#### AIM OF THE TASK
Identify all lines below that hold "class" and collect them.
++++ RECORD EXCERPTS
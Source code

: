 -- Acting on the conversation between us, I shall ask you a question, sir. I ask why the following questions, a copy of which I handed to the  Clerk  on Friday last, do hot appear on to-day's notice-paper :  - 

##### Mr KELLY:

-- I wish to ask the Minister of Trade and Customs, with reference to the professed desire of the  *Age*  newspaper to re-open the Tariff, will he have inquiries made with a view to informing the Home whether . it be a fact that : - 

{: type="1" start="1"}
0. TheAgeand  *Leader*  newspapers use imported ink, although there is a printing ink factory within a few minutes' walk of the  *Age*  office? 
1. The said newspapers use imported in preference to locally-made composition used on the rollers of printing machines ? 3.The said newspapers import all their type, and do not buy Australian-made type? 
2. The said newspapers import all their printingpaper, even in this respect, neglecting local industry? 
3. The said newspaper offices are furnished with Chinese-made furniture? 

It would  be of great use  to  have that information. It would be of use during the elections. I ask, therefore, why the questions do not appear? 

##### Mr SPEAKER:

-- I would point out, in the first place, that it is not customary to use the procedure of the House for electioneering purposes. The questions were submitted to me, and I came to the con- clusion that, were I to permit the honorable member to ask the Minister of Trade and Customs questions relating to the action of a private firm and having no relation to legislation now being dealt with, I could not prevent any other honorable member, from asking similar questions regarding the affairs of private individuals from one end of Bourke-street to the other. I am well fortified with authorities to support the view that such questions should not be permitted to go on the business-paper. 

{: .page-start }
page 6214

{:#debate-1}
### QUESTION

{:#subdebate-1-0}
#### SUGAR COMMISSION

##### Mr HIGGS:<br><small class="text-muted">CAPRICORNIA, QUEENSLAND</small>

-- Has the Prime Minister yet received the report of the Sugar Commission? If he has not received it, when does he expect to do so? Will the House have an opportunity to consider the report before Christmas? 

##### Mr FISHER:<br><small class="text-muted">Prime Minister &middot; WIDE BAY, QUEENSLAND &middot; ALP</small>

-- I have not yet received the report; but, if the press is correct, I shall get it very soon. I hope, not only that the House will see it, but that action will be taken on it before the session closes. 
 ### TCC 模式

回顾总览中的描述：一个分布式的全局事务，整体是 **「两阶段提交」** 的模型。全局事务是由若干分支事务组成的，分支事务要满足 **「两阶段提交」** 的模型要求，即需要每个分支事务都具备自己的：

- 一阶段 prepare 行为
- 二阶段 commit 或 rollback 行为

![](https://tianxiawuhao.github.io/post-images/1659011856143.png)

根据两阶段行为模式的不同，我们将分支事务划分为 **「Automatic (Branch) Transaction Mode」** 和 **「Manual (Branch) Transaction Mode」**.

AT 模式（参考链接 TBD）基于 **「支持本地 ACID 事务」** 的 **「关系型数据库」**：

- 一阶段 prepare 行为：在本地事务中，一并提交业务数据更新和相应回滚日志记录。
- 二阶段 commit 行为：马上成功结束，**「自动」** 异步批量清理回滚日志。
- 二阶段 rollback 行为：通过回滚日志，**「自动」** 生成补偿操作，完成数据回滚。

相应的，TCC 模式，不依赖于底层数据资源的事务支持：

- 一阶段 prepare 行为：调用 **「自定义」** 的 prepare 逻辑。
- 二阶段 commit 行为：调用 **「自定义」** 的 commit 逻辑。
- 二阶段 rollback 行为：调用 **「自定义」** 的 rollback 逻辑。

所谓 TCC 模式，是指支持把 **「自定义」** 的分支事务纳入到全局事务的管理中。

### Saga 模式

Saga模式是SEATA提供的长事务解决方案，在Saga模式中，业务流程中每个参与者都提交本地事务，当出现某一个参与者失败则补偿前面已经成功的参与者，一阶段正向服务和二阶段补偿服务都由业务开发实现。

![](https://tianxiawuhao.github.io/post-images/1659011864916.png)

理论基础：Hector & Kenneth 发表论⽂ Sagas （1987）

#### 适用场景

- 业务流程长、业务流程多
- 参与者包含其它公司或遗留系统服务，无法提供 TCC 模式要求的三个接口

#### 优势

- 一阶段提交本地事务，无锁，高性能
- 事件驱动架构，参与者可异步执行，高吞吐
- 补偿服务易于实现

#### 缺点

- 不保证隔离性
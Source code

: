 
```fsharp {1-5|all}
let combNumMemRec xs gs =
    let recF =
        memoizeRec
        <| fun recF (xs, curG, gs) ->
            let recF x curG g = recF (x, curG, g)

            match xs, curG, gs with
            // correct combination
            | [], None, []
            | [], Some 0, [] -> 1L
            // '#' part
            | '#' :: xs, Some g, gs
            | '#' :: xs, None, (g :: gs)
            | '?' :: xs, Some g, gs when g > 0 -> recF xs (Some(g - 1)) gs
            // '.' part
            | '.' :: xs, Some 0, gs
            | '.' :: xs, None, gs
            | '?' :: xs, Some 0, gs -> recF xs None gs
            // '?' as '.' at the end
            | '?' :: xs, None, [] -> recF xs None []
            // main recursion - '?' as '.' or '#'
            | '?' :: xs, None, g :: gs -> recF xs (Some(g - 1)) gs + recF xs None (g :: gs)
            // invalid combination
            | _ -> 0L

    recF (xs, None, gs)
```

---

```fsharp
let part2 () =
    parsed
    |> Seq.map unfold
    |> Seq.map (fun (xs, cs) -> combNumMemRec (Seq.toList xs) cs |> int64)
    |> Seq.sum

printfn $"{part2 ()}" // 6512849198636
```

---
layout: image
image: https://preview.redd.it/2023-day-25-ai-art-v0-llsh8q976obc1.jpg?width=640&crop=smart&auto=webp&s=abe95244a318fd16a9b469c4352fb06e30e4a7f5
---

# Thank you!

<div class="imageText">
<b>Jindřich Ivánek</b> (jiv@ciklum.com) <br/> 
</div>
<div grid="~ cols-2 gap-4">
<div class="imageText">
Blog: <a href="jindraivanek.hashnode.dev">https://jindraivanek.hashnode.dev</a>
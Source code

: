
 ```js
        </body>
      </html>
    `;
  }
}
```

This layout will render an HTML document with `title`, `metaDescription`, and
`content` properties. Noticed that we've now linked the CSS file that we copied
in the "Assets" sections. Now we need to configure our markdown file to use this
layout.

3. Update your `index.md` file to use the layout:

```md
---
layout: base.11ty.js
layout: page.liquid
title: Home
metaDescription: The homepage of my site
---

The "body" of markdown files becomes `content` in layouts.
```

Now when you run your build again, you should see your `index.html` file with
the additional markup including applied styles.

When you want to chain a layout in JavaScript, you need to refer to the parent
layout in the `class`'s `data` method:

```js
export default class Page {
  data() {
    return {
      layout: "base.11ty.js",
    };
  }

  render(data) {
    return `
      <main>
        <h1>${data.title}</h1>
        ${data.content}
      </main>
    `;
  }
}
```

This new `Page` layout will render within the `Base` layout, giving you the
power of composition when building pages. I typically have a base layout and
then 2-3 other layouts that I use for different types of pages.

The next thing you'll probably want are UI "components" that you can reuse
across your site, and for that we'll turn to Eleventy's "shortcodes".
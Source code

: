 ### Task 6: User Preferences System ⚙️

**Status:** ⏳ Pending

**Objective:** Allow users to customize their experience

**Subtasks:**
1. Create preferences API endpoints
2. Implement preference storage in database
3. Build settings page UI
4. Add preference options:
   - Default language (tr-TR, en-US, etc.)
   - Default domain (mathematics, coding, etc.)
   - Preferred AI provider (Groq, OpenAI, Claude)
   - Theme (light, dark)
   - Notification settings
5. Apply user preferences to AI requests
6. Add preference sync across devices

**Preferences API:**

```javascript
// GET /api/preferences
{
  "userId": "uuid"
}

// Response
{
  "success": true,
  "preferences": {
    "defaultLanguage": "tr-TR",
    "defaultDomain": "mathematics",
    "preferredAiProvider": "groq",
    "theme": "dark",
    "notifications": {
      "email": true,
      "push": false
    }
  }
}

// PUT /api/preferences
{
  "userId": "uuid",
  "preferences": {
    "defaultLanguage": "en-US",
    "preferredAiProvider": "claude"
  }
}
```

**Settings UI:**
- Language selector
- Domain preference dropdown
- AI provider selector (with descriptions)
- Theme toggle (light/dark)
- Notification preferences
++++++++
#### RESPONSE AREA
##### Mr HIGGS:<br><small class="text-muted">CAPRICORNIA, QUEENSLAND</small>
##### Mr FISHER:<br><small class="text-muted">Prime Minister &middot; WIDE BAY, QUEENSLAND &middot; ALP</small>
<div class="imageText">
<div class="imageText">
layout in the `class`'s `data` method:
export default class Page {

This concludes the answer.